WHAT YOU HAVE TO DO =
Your answer should be the records, restated word for word.

Collected data
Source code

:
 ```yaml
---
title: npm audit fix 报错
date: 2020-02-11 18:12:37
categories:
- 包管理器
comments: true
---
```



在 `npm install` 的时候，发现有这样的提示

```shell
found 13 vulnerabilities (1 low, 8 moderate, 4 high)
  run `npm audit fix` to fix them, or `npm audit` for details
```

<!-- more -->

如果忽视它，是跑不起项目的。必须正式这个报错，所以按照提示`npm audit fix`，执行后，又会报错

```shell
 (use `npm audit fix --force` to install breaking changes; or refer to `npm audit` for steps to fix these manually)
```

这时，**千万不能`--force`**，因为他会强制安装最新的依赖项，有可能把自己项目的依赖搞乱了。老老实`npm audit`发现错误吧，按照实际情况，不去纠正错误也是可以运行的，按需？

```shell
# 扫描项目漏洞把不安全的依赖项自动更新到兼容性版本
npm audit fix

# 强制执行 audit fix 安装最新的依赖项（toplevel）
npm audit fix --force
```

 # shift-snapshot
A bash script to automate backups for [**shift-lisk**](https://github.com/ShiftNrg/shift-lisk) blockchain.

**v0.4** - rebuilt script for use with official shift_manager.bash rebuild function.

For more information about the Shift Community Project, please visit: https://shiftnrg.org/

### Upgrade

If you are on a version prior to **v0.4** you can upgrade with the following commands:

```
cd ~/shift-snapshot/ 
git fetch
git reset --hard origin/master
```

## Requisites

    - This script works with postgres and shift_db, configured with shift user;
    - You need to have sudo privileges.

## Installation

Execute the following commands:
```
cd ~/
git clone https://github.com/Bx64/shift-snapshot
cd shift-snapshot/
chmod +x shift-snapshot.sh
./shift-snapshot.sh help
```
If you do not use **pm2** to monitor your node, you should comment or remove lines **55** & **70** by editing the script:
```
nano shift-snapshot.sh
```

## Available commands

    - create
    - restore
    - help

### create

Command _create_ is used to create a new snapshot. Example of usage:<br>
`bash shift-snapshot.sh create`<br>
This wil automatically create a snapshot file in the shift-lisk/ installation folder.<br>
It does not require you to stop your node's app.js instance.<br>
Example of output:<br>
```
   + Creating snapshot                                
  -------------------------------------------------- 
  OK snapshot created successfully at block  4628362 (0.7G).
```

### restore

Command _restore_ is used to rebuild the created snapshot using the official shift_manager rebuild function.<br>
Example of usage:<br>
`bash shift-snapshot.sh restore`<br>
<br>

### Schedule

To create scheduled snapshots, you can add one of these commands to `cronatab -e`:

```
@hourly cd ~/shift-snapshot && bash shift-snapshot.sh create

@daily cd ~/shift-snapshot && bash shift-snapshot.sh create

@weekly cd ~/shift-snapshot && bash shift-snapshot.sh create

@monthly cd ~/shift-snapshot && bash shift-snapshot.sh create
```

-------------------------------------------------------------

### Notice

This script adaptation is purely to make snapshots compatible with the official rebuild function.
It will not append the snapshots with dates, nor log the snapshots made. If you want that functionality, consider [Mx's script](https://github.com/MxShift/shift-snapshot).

RESPONSE TO THIS TASK =
Source code

:
 ```yaml
---
title: npm audit fix 报错
date: 2020-02-11 18:12:37
categories:
- 包管理器
comments: true
---
```



在 `npm install` 的时候，发现有这样的提示

```shell
found 13 vulnerabilities (1 low, 8 moderate, 4 high)
  run `npm audit fix` to fix them, or `npm audit` for details
```

<!-- more -->

如果忽视它，是跑不起项目的。必须正式这个报错，所以按照提示`npm audit fix`，执行后，又会报错

```shell
 (use `npm audit fix --force` to install breaking changes; or refer to `npm audit` for steps to fix these manually)
```

这时，**千万不能`--force`**，因为他会强制安装最新的依赖项，有可能把自己项目的依赖搞乱了。老老实`npm audit`发现错误吧，按照实际情况，不去纠正错误也是可以运行的，按需？

```shell
# 扫描项目漏洞把不安全的依赖项自动更新到兼容性版本
npm audit fix

# 强制执行 audit fix 安装最新的依赖项（toplevel）
npm audit fix --force
```

 # shift-snapshot
A bash script to automate backups for [**shift-lisk**](https://github.com/ShiftNrg/shift-lisk) blockchain.

**v0.4** - rebuilt script for use with official shift_manager.bash rebuild function.

For more information about the Shift Community Project, please visit: https://shiftnrg.org/

### Upgrade

If you are on a version prior to **v0.4** you can upgrade with the following commands:

```
cd ~/shift-snapshot/ 
git fetch
git reset --hard origin/master
```

## Requisites

    - This script works with postgres and shift_db, configured with shift user;
    - You need to have sudo privileges.

## Installation

Execute the following commands:
```
cd ~/
git clone https://github.com/Bx64/shift-snapshot
cd shift-snapshot/
chmod +x shift-snapshot.sh
./shift-snapshot.sh help
```
If you do not use **pm2** to monitor your node, you should comment or remove lines **55** & **70** by editing the script:
```
nano shift-snapshot.sh
```

## Available commands

    - create
    - restore
    - help

### create

Command _create_ is used to create a new snapshot. Example of usage:<br>
`bash shift-snapshot.sh create`<br>
This wil automatically create a snapshot file in the shift-lisk/ installation folder.<br>
It does not require you to stop your node's app.js instance.<br>
Example of output:<br>
```
   + Creating snapshot                                
  -------------------------------------------------- 
  OK snapshot created successfully at block  4628362 (0.7G).
```

### restore

Command _restore_ is used to rebuild the created snapshot using the official shift_manager rebuild function.<br>
Example of usage:<br>
`bash shift-snapshot.sh restore`<br>
<br>

### Schedule

To create scheduled snapshots, you can add one of these commands to `cronatab -e`:

```
@hourly cd ~/shift-snapshot && bash shift-snapshot.sh create

@daily cd ~/shift-snapshot && bash shift-snapshot.sh create

@weekly cd ~/shift-snapshot && bash shift-snapshot.sh create

@monthly cd ~/shift-snapshot && bash shift-snapshot.sh create
```

-------------------------------------------------------------

### Notice

This script adaptation is purely to make snapshots compatible with the official rebuild function.
It will not append the snapshots with dates, nor log the snapshots made. If you want that functionality, consider [Mx's script](https://github.com/MxShift/shift-snapshot).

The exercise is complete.